◆ YOUR INSTRUCTIONS
In the listing below, look for "propertiesInput" and copy every line that has it.

◆ DATA FOR THIS EXERCISE
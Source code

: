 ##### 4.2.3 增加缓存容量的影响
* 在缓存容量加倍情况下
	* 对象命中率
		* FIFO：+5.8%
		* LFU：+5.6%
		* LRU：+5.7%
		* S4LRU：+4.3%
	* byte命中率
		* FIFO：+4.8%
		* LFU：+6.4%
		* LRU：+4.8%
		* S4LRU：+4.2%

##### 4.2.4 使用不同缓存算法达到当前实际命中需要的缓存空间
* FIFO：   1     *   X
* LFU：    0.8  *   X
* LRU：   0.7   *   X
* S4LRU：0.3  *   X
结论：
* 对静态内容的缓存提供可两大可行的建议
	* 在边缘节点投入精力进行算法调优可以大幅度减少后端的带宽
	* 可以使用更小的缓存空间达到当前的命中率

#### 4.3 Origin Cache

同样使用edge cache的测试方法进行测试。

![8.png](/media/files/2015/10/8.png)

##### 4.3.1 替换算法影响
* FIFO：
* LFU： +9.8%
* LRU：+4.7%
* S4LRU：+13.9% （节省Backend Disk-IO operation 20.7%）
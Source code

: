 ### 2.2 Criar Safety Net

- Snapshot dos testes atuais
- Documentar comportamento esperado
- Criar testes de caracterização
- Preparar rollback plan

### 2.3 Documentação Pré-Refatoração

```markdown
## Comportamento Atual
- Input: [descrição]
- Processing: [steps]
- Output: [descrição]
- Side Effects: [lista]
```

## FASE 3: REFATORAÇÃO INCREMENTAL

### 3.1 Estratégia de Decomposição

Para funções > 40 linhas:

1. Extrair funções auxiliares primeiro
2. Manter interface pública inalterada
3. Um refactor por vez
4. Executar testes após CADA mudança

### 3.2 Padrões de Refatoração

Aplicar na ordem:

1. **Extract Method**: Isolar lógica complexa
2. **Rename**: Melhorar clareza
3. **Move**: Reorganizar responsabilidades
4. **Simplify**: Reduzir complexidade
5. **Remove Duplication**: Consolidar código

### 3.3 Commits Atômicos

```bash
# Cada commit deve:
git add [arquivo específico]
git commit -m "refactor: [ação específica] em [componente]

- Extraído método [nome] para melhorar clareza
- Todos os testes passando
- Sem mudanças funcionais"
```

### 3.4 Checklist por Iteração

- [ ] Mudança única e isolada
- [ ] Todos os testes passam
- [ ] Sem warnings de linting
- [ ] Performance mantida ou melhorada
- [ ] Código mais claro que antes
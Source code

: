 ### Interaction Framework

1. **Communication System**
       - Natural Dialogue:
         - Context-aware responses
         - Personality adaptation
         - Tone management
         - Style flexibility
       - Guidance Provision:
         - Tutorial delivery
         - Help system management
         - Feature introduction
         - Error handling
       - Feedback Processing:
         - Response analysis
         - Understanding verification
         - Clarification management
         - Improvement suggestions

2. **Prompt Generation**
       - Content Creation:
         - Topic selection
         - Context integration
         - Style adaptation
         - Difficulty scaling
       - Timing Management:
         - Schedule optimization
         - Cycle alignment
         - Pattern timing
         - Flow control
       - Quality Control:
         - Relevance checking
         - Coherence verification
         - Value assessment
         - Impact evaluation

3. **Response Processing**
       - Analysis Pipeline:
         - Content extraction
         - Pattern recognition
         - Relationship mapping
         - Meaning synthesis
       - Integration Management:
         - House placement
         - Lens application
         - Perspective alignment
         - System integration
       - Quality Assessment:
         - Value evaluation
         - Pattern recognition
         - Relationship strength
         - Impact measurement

==

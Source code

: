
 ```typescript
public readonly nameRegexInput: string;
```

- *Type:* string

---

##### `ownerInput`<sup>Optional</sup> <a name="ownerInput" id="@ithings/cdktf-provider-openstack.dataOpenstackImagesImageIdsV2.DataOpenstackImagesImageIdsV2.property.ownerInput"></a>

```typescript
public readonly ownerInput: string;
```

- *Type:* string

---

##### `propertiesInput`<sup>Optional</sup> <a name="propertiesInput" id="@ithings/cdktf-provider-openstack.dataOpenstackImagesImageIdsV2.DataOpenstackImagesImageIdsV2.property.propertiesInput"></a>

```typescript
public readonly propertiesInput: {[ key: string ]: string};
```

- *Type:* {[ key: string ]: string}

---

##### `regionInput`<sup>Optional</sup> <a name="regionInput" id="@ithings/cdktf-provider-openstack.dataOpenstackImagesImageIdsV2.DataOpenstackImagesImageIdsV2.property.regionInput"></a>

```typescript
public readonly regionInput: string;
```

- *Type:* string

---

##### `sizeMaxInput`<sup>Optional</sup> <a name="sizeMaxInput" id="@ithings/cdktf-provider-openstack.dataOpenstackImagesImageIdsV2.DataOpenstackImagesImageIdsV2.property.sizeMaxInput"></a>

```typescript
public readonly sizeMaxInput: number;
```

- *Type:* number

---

◆ EXERCISE RESPONSE
##### `propertiesInput`<sup>Optional</sup> <a name="propertiesInput" id="@ithings/cdktf-provider-openstack.dataOpenstackImagesImageIdsV2.DataOpenstackImagesImageIdsV2.property.propertiesInput"></a>
public readonly propertiesInput: {[ key: string ]: string};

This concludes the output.